Enacted Budget – Fiscal Year 2025
Alaska Governor Mike Dunleavy signed the state’s fiscal 2025 budget into law on June 28, while also announcing a series of line-item vetoes. The budget provides for total expenditures (excluding the Permanent Fund) of $11.20 billion in fiscal 2025, a 4.0 percent decline from fiscal 2024 total expenditures (which includes supplementals). The enacted budget includes $4.97 billion in unrestricted general fund spending (a 3.3 percent decline from fiscal 2024), $932.1 million in designated general fund spending (a 1.5 percent increase), $1.74 billion in other spending (a 1.7 percent decrease), and $3.55 billion in federal spending (a 7.5 percent decrease). The budget also calls for $3.6 billion in total capital appropriations. In signing the budget, the governor announced line-item vetoes reducing the operating budget by $105.7 million and the capital budget by $126.3 million. Additionally, the budget includes a Permanent Fund Dividend of approximately $1,718 for each eligible Alaskan. Total state revenue (including unrestricted general fund revenue, restricted revenue, and federal revenue) is estimated at $16.52 billion in fiscal 2025 (a 6.8 percent increase from fiscal 2024), while total unrestricted general fund revenue is estimated at $6.45 billion in fiscal 2025 (a 1.5 percent decrease).

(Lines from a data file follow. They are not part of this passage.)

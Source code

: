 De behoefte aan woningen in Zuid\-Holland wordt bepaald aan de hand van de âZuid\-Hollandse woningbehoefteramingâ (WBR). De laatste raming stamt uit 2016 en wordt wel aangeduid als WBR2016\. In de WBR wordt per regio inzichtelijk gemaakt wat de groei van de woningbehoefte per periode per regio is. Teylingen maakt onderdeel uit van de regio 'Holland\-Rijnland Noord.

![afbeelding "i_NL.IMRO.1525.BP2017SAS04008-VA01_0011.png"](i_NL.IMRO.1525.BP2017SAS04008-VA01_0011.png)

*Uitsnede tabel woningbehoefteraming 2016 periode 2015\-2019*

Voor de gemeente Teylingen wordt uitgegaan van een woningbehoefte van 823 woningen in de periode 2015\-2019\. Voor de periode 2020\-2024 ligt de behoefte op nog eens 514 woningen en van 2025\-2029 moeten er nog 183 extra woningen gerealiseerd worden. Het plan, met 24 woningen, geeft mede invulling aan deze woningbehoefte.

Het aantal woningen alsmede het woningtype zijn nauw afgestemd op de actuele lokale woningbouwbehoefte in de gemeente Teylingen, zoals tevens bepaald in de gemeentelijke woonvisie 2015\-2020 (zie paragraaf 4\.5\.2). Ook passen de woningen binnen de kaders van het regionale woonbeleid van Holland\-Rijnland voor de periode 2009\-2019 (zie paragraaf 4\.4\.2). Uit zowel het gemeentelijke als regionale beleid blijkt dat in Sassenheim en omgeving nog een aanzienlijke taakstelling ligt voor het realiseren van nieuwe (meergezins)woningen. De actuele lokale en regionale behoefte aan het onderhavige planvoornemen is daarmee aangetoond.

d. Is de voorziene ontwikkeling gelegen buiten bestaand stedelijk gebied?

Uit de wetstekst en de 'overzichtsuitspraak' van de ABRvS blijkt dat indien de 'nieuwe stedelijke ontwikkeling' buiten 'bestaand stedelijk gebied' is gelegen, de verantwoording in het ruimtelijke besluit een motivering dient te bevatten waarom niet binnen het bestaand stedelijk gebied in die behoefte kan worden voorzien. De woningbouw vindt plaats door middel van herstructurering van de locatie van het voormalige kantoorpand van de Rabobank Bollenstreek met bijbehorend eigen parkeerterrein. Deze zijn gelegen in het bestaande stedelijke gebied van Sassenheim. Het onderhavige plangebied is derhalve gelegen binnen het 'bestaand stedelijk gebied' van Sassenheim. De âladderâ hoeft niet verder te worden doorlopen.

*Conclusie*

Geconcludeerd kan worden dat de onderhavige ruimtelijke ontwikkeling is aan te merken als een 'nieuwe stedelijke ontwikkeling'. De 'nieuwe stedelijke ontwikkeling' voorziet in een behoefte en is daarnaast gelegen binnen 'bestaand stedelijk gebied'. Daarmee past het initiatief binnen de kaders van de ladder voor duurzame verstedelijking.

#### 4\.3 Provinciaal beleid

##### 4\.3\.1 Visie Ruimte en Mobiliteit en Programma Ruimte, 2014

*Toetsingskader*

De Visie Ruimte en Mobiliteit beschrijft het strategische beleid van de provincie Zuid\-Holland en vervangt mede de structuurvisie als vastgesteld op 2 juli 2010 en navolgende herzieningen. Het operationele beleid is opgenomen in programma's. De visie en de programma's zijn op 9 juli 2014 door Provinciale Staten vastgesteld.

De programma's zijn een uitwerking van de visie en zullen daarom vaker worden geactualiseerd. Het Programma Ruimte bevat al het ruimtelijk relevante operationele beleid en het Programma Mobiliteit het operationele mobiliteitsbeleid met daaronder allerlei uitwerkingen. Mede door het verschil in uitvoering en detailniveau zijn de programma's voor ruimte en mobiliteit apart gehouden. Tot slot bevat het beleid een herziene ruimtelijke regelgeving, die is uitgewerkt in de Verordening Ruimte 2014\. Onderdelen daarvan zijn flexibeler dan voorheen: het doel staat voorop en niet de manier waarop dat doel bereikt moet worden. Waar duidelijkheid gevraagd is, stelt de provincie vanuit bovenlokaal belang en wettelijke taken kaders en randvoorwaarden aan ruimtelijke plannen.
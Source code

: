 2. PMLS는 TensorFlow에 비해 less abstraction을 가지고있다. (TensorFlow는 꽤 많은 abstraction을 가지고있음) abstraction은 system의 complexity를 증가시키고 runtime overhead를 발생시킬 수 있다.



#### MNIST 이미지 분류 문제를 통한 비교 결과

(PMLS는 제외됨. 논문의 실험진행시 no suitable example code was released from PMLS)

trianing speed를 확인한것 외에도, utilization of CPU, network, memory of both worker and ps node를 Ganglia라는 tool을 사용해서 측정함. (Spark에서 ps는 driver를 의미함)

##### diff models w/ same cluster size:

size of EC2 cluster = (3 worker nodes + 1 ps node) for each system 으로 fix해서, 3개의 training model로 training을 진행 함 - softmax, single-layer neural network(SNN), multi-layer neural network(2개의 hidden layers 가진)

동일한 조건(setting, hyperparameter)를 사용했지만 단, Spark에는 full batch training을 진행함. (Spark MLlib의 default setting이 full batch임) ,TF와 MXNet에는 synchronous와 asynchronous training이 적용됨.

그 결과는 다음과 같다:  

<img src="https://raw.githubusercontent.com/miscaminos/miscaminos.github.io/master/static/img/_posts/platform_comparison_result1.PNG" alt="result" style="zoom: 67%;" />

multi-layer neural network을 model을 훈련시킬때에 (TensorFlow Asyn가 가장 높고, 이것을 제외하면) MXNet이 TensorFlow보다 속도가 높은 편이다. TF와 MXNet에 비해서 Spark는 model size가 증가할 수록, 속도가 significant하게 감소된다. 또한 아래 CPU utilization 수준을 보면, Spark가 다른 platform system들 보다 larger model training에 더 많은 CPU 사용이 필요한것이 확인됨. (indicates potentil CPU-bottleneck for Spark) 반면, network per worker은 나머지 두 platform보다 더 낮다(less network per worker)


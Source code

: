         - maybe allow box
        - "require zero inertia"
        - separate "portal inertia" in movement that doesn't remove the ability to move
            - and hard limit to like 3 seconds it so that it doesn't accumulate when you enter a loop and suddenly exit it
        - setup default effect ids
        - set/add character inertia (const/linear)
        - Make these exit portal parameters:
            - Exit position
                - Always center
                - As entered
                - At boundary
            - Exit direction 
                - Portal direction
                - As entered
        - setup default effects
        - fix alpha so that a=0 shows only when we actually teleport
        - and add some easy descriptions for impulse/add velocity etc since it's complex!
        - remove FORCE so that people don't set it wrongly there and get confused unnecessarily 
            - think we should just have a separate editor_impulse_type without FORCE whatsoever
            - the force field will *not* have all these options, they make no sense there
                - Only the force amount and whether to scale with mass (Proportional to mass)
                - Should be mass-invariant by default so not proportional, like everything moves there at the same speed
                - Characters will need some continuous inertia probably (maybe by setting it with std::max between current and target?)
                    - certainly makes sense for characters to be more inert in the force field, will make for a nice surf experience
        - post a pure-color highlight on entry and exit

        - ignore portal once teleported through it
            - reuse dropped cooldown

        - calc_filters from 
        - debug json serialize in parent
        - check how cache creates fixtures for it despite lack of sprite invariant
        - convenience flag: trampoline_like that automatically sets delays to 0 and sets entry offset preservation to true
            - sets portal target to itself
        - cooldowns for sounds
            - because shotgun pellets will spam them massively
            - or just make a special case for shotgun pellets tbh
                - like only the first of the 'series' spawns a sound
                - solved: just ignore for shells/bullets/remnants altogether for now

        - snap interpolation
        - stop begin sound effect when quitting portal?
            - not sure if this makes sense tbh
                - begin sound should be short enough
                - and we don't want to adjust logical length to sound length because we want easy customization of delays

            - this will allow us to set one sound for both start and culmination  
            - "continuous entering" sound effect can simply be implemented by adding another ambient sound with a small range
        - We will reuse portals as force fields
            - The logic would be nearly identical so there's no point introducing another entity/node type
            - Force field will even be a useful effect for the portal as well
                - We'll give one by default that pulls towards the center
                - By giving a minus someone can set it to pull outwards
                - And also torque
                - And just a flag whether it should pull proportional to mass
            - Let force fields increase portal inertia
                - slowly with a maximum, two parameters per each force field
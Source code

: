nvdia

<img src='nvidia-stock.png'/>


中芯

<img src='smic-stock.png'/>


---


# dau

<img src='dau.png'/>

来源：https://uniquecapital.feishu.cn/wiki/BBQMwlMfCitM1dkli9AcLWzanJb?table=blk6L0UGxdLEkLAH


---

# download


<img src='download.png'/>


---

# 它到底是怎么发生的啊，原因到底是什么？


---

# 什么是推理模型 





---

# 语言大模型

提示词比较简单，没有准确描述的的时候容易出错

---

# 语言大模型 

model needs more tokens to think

The fiscal 2025 budget invests in Alaska’s public education system, enhances energy security, increases public safety, and improves affordability for Alaskans. In the area of education, the enacted budget includes a $174.6 million one-time $680 Base Student Allocation (BSA) increase; a $7.3 million one-time Pupil Transportation increase; $62.8 million for School Major Maintenance, Relocations, Renovations, and Replacements; and $87.5 million for University of Alaska operations and deferred maintenance. Concerning energy, the budget provides $23.0 million for the Alaska Housing Finance Corporation Energy Efficiency Research and Energy Weatherization; $10.5 million for the Renewable Energy Grant Fund; and $11.1 million to the University of Alaska Fairbanks for Alaska Railbelt Carbon Capture & Sequestration Project. Under public safety, the budget includes $3.5 million for ten additional Village Public Safety Officer (VPSO) positions and VPSO salary increases; $700,000 for investigations, outreach, and education on missing and murdered Indigenous persons; and $9.5 million for replacement of a patrol vessel for southeast Alaska. Finally, to help address affordability the enacted budget provides $53.2 million for Alaska Housing Finance Corporation housing programs for home buyers, owners, and renters to provide safe, quality, affordable housing; $2.8 million for the Alaska Addiction Rehabilitation Services residential expansion project; and $1.5 million for the Denali Commission housing program.